• ACTIVITY
A verbatim transcription of the listing below is required, without its pictures.

• RECORDS PROVIDED
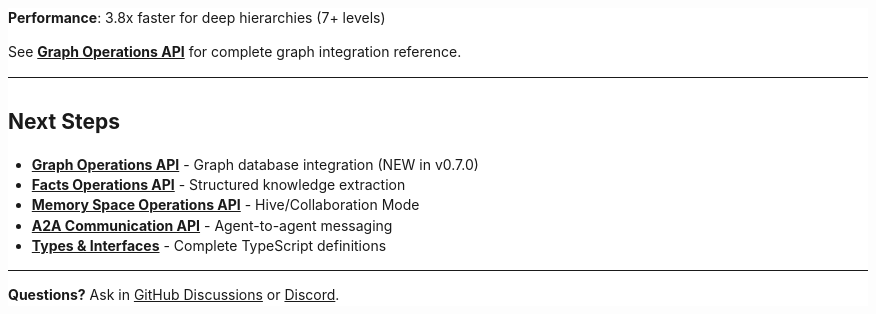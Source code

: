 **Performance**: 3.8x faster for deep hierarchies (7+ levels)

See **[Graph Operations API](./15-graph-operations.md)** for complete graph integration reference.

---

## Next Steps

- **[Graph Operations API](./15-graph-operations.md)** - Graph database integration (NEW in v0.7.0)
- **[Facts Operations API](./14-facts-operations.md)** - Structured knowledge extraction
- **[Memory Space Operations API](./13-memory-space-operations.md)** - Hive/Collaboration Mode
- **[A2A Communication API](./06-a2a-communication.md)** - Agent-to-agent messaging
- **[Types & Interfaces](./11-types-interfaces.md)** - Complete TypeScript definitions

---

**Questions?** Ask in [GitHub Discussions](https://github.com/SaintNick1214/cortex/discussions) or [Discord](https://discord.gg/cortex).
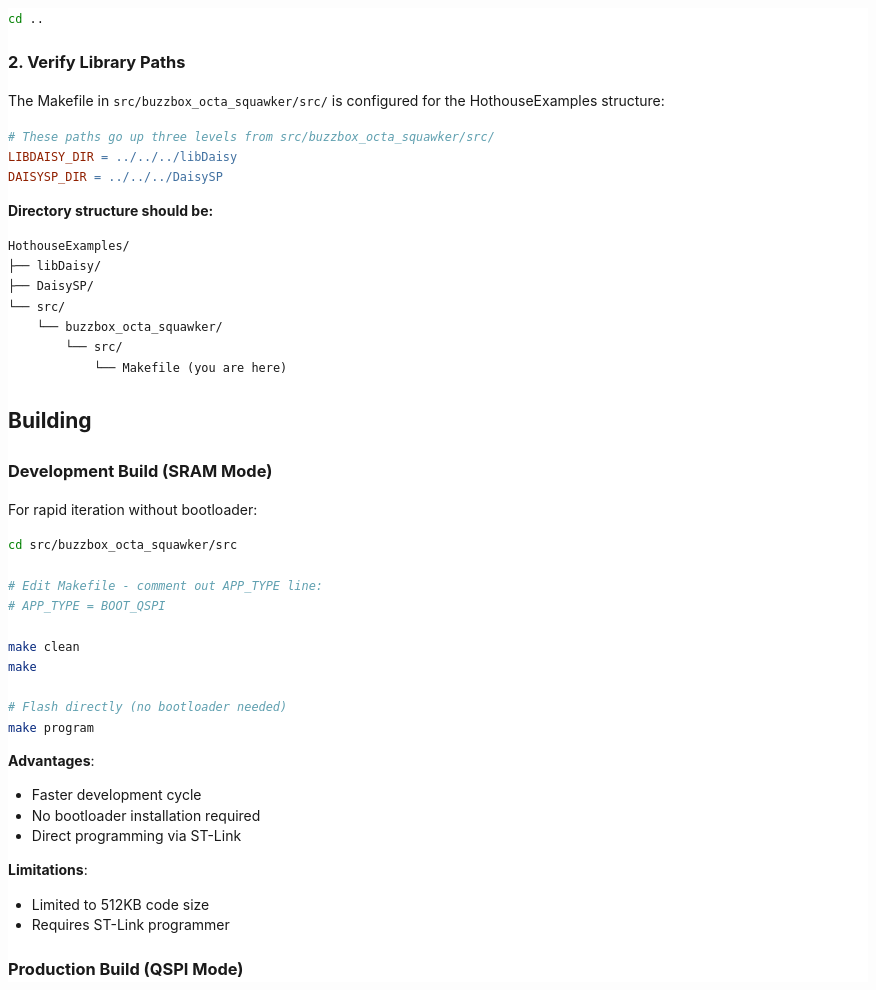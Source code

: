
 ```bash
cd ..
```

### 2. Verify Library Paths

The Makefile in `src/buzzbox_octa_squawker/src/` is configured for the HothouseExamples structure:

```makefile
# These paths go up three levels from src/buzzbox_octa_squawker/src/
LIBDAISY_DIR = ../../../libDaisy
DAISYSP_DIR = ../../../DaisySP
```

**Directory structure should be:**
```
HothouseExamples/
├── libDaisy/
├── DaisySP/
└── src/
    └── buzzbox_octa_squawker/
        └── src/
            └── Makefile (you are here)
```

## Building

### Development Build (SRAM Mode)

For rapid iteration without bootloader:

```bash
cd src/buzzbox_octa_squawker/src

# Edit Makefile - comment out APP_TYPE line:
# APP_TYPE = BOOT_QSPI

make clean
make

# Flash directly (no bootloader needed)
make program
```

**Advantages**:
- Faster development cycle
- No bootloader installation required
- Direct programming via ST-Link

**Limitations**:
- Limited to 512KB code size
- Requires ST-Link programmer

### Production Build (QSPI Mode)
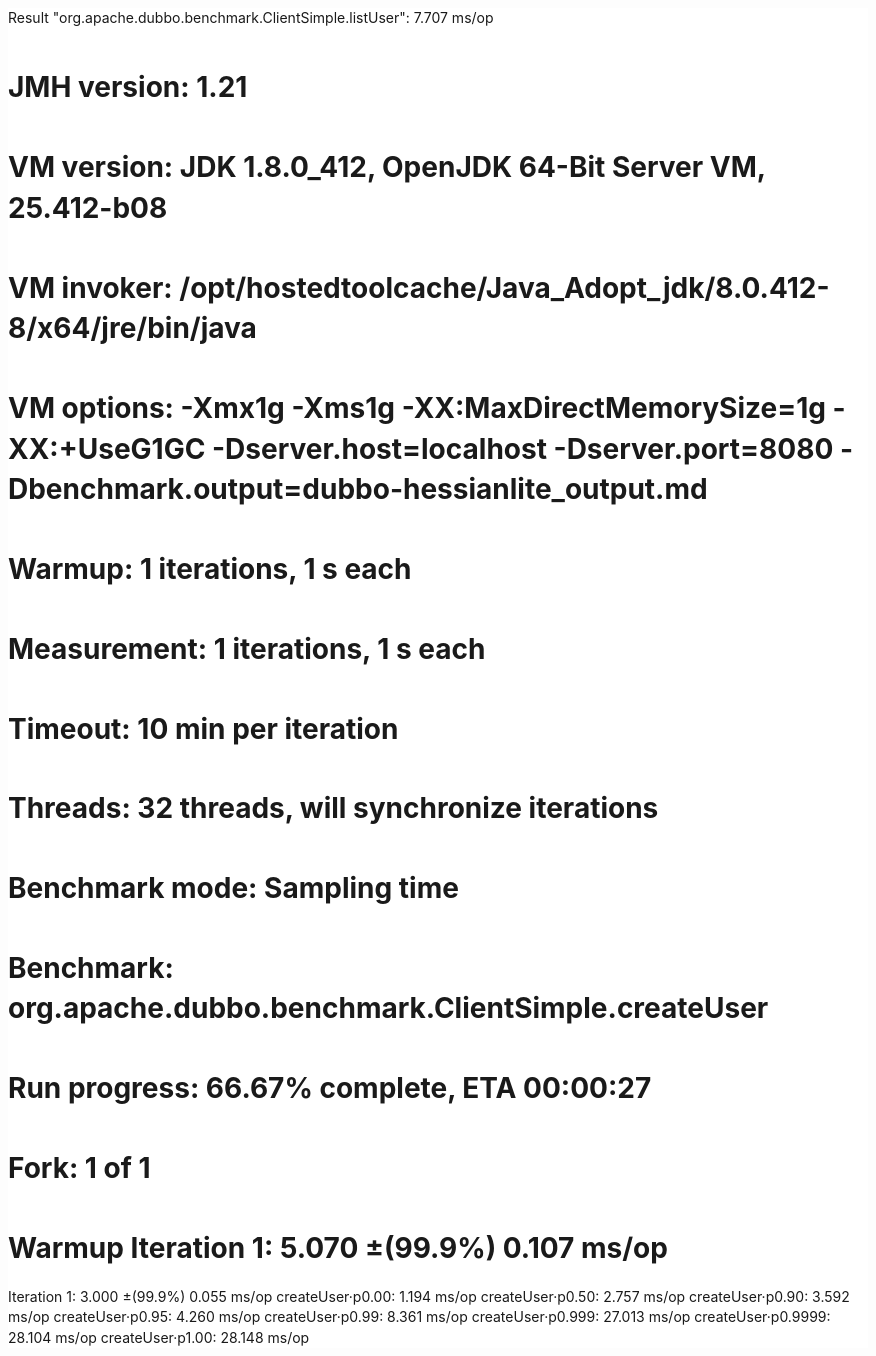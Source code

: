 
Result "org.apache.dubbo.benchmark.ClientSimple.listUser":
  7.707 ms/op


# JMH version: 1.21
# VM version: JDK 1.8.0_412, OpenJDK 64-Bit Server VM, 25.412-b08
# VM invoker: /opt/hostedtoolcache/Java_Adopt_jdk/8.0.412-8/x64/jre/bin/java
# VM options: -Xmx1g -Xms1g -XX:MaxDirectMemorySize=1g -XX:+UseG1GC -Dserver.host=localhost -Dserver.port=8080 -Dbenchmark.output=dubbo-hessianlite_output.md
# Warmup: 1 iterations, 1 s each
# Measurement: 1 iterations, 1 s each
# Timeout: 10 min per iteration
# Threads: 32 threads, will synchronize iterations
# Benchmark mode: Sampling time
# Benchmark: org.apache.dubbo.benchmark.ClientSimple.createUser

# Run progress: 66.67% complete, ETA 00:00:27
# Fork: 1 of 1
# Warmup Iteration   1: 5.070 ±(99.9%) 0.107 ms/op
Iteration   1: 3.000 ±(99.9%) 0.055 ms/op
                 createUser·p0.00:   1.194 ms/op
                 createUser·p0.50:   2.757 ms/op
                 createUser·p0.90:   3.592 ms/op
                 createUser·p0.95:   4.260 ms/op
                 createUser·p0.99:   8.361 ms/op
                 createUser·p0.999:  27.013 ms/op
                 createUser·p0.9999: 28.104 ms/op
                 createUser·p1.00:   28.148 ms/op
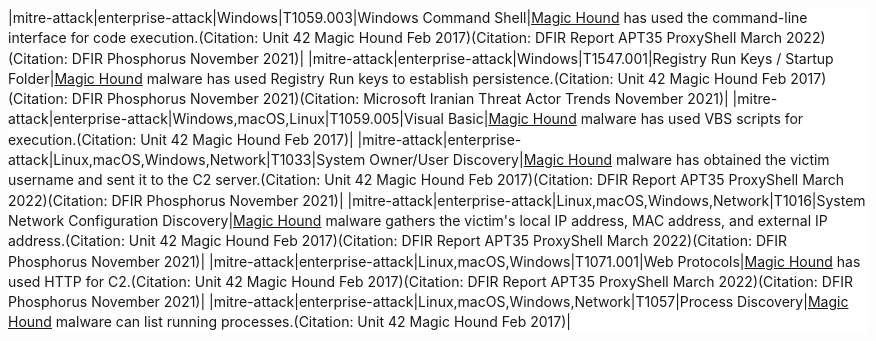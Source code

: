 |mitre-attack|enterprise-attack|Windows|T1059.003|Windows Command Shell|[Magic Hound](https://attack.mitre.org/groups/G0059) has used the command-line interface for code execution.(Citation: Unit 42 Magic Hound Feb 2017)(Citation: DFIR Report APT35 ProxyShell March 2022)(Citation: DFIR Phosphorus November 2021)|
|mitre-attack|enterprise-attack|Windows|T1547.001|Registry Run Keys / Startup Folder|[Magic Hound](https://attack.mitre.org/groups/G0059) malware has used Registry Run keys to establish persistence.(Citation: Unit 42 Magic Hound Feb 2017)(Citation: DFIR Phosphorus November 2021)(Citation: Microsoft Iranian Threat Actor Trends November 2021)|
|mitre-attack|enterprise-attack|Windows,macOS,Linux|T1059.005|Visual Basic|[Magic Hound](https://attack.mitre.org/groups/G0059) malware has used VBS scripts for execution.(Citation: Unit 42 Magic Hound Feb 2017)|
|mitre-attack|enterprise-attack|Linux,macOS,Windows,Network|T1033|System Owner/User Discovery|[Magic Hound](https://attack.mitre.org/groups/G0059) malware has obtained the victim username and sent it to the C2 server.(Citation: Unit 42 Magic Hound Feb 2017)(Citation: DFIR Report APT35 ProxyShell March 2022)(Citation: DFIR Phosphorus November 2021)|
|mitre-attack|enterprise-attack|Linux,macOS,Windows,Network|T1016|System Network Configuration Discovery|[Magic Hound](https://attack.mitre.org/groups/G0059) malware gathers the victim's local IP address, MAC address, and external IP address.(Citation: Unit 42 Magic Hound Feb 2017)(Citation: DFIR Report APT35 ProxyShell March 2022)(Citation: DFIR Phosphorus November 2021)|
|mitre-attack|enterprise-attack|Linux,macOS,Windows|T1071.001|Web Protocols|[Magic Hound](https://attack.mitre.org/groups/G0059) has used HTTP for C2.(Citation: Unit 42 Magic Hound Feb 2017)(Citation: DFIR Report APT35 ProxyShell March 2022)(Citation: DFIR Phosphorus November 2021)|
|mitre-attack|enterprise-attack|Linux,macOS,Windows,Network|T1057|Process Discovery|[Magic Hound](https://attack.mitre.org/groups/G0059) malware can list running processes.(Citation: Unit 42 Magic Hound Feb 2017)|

• REPLY
Source code

: **Performance**: 3.8x faster for deep hierarchies (7+ levels)

See **[Graph Operations API](./15-graph-operations.md)** for complete graph integration reference.

---

## Next Steps

- **[Graph Operations API](./15-graph-operations.md)** - Graph database integration (NEW in v0.7.0)
- **[Facts Operations API](./14-facts-operations.md)** - Structured knowledge extraction
- **[Memory Space Operations API](./13-memory-space-operations.md)** - Hive/Collaboration Mode
- **[A2A Communication API](./06-a2a-communication.md)** - Agent-to-agent messaging
- **[Types & Interfaces](./11-types-interfaces.md)** - Complete TypeScript definitions

---

**Questions?** Ask in [GitHub Discussions](https://github.com/SaintNick1214/cortex/discussions) or [Discord](https://discord.gg/cortex).
Source code

:
 ```bash
cd ..
```

### 2. Verify Library Paths

The Makefile in `src/buzzbox_octa_squawker/src/` is configured for the HothouseExamples structure:

```makefile
# These paths go up three levels from src/buzzbox_octa_squawker/src/
LIBDAISY_DIR = ../../../libDaisy
DAISYSP_DIR = ../../../DaisySP
```

**Directory structure should be:**
```
HothouseExamples/
├── libDaisy/
├── DaisySP/
└── src/
    └── buzzbox_octa_squawker/
        └── src/
            └── Makefile (you are here)
```

## Building

### Development Build (SRAM Mode)

For rapid iteration without bootloader:

```bash
cd src/buzzbox_octa_squawker/src

# Edit Makefile - comment out APP_TYPE line:
# APP_TYPE = BOOT_QSPI

make clean
make

# Flash directly (no bootloader needed)
make program
```

**Advantages**:
- Faster development cycle
- No bootloader installation required
- Direct programming via ST-Link

**Limitations**:
- Limited to 512KB code size
- Requires ST-Link programmer

### Production Build (QSPI Mode)
Source code

: 
Result "org.apache.dubbo.benchmark.ClientSimple.listUser":
  7.707 ms/op


# JMH version: 1.21
# VM version: JDK 1.8.0_412, OpenJDK 64-Bit Server VM, 25.412-b08
# VM invoker: /opt/hostedtoolcache/Java_Adopt_jdk/8.0.412-8/x64/jre/bin/java
# VM options: -Xmx1g -Xms1g -XX:MaxDirectMemorySize=1g -XX:+UseG1GC -Dserver.host=localhost -Dserver.port=8080 -Dbenchmark.output=dubbo-hessianlite_output.md
# Warmup: 1 iterations, 1 s each
# Measurement: 1 iterations, 1 s each
# Timeout: 10 min per iteration
# Threads: 32 threads, will synchronize iterations
# Benchmark mode: Sampling time
# Benchmark: org.apache.dubbo.benchmark.ClientSimple.createUser

# Run progress: 66.67% complete, ETA 00:00:27
# Fork: 1 of 1
# Warmup Iteration   1: 5.070 ±(99.9%) 0.107 ms/op
Iteration   1: 3.000 ±(99.9%) 0.055 ms/op
                 createUser·p0.00:   1.194 ms/op
                 createUser·p0.50:   2.757 ms/op
                 createUser·p0.90:   3.592 ms/op
                 createUser·p0.95:   4.260 ms/op
                 createUser·p0.99:   8.361 ms/op
                 createUser·p0.999:  27.013 ms/op
                 createUser·p0.9999: 28.104 ms/op
                 createUser·p1.00:   28.148 ms/op
Source code

: |mitre-attack|enterprise-attack|Windows|T1059.003|Windows Command Shell|[Magic Hound](https://attack.mitre.org/groups/G0059) has used the command-line interface for code execution.(Citation: Unit 42 Magic Hound Feb 2017)(Citation: DFIR Report APT35 ProxyShell March 2022)(Citation: DFIR Phosphorus November 2021)|
|mitre-attack|enterprise-attack|Windows|T1547.001|Registry Run Keys / Startup Folder|[Magic Hound](https://attack.mitre.org/groups/G0059) malware has used Registry Run keys to establish persistence.(Citation: Unit 42 Magic Hound Feb 2017)(Citation: DFIR Phosphorus November 2021)(Citation: Microsoft Iranian Threat Actor Trends November 2021)|
|mitre-attack|enterprise-attack|Windows,macOS,Linux|T1059.005|Visual Basic|[Magic Hound](https://attack.mitre.org/groups/G0059) malware has used VBS scripts for execution.(Citation: Unit 42 Magic Hound Feb 2017)|
|mitre-attack|enterprise-attack|Linux,macOS,Windows,Network|T1033|System Owner/User Discovery|[Magic Hound](https://attack.mitre.org/groups/G0059) malware has obtained the victim username and sent it to the C2 server.(Citation: Unit 42 Magic Hound Feb 2017)(Citation: DFIR Report APT35 ProxyShell March 2022)(Citation: DFIR Phosphorus November 2021)|
|mitre-attack|enterprise-attack|Linux,macOS,Windows,Network|T1016|System Network Configuration Discovery|[Magic Hound](https://attack.mitre.org/groups/G0059) malware gathers the victim's local IP address, MAC address, and external IP address.(Citation: Unit 42 Magic Hound Feb 2017)(Citation: DFIR Report APT35 ProxyShell March 2022)(Citation: DFIR Phosphorus November 2021)|
|mitre-attack|enterprise-attack|Linux,macOS,Windows|T1071.001|Web Protocols|[Magic Hound](https://attack.mitre.org/groups/G0059) has used HTTP for C2.(Citation: Unit 42 Magic Hound Feb 2017)(Citation: DFIR Report APT35 ProxyShell March 2022)(Citation: DFIR Phosphorus November 2021)|
|mitre-attack|enterprise-attack|Linux,macOS,Windows,Network|T1057|Process Discovery|[Magic Hound](https://attack.mitre.org/groups/G0059) malware can list running processes.(Citation: Unit 42 Magic Hound Feb 2017)|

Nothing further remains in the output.